- [WORK TASK]: Output the first line of the listing and each line after it, up to and including the line that contains "While it doesn't", exactly as written, minus the pictures.

========================================================================

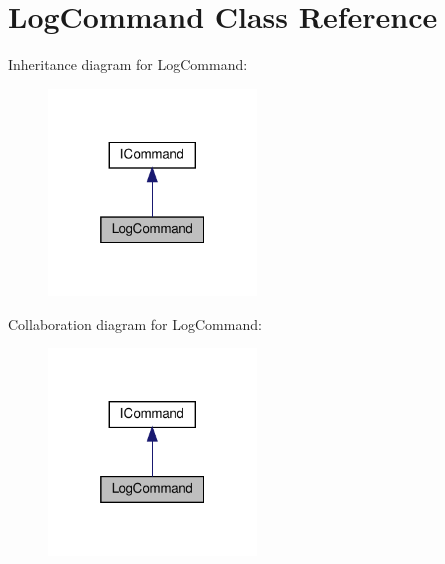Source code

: \hypertarget{classLogCommand}{}\section{Log\+Command Class Reference}
\label{classLogCommand}


Inheritance diagram for Log\+Command\+:\nopagebreak
\begin{figure}[H]
\begin{center}
\leavevmode
\includegraphics[width=157pt]{classLogCommand__inherit__graph}
\end{center}
\end{figure}


Collaboration diagram for Log\+Command\+:\nopagebreak
\begin{figure}[H]
\begin{center}
\leavevmode
\includegraphics[width=157pt]{classLogCommand__coll__graph}
\end{center}
\end{figure}

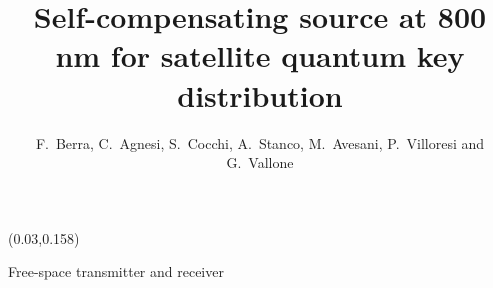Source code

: \documentclass[final]{beamer}
\begin{document}
\title{{Self-compensating source at 800 nm for satellite quantum key distribution}}
\vskip-0.4cm
\author{ F.~Berra, C.~Agnesi, S.~Cocchi, A.~Stanco, M.~Avesani, P.~Villoresi and G.~Vallone}
\vskip0.4cm
\setlength{\TPHorizModule}{\linewidth}
\setlength{\TPVertModule}{\linewidth}

\begin{frame}

	\begin{textblock}{0.96}(0.03,0.158)
		\begin{block}{\large {Free-space transmitter and receiver}}
			\vskip 0.2cm
			\begin{columns}


\end{columns}
\end{block}
\end{textblock}
\end{frame}
\end{document}
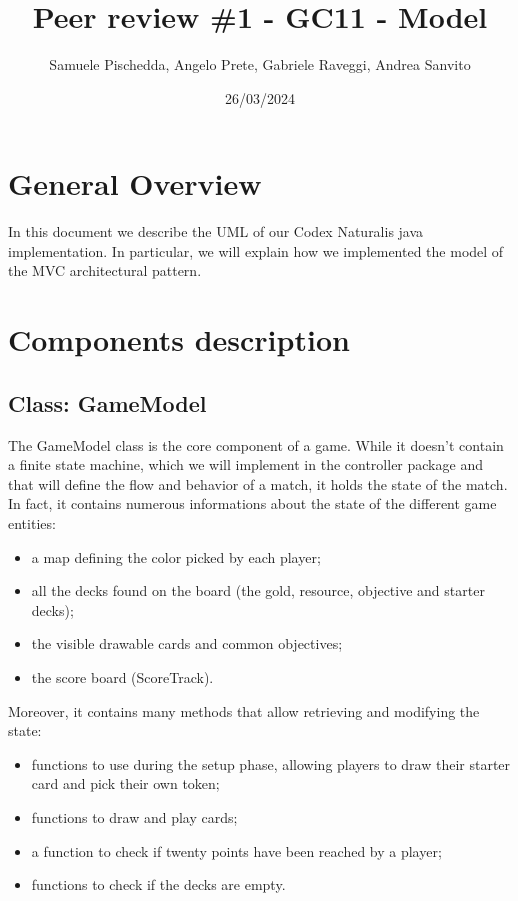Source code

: \documentclass{article}
\title{Peer review \#1 - GC11 - Model}
\author{Samuele Pischedda, Angelo Prete, Gabriele Raveggi, Andrea Sanvito }
\date{26/03/2024}
\begin{document}
\begin{titlepage}
\maketitle
\end{titlepage}

\section*{General Overview}
In this document we describe the UML of our Codex Naturalis java implementation. \newline
In particular, we will explain how we implemented the model of the MVC architectural pattern.

\section*{Components description}

\setcounter{section}{1}
\subsection[1]{Class: GameModel}
The GameModel class is the core component of a game.
While it doesn't contain a finite state machine, which we will implement in the controller package and that will define the flow and behavior of a match, it holds the state of the match.
In fact, it contains numerous informations about the state of the different game entities:
\begin{itemize}
    \item a map defining the color picked by each player;
    \item all the decks found on the board (the gold, resource, objective and starter decks);
    \item the visible drawable cards and common objectives;
    \item the score board (ScoreTrack).
\end{itemize}
Moreover, it contains many methods that allow retrieving and modifying the state:
\begin{itemize}
    \item functions to use during the setup phase, allowing players to draw their starter card and pick their own token;
    \item functions to draw and play cards;
    \item a function to check if twenty points have been reached by a player;
    \item functions to check if the decks are empty.
\end{itemize}
\end{document}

========================================================================

- [YOUR SOLUTION]:
Source code

: \hypertarget{classLogCommand}{}\section{Log\+Command Class Reference}
\label{classLogCommand}


Inheritance diagram for Log\+Command\+:\nopagebreak
\begin{figure}[H]
\begin{center}
\leavevmode
\includegraphics[width=157pt]{classLogCommand__inherit__graph}
\end{center}
\end{figure}


Collaboration diagram for Log\+Command\+:\nopagebreak
\begin{figure}[H]
\begin{center}
\leavevmode
\includegraphics[width=157pt]{classLogCommand__coll__graph}
\end{center}
\end{figure}

Source code

: \documentclass[final]{beamer}
\begin{document}
\title{{Self-compensating source at 800 nm for satellite quantum key distribution}}
\vskip-0.4cm
\author{ F.~Berra, C.~Agnesi, S.~Cocchi, A.~Stanco, M.~Avesani, P.~Villoresi and G.~Vallone}
\vskip0.4cm
\setlength{\TPHorizModule}{\linewidth}
\setlength{\TPVertModule}{\linewidth}

\begin{frame}

	\begin{textblock}{0.96}(0.03,0.158)
		\begin{block}{\large {Free-space transmitter and receiver}}
			\vskip 0.2cm
			\begin{columns}


\end{columns}
\end{block}
\end{textblock}
\end{frame}
\end{document}
Source code

: \documentclass{article}
\title{Peer review \#1 - GC11 - Model}
\author{Samuele Pischedda, Angelo Prete, Gabriele Raveggi, Andrea Sanvito }
\date{26/03/2024}
\begin{document}
\begin{titlepage}
\maketitle
\end{titlepage}

\section*{General Overview}
In this document we describe the UML of our Codex Naturalis java implementation. \newline
In particular, we will explain how we implemented the model of the MVC architectural pattern.

\section*{Components description}

\setcounter{section}{1}
\subsection[1]{Class: GameModel}
The GameModel class is the core component of a game.
While it doesn't contain a finite state machine, which we will implement in the controller package and that will define the flow and behavior of a match, it holds the state of the match.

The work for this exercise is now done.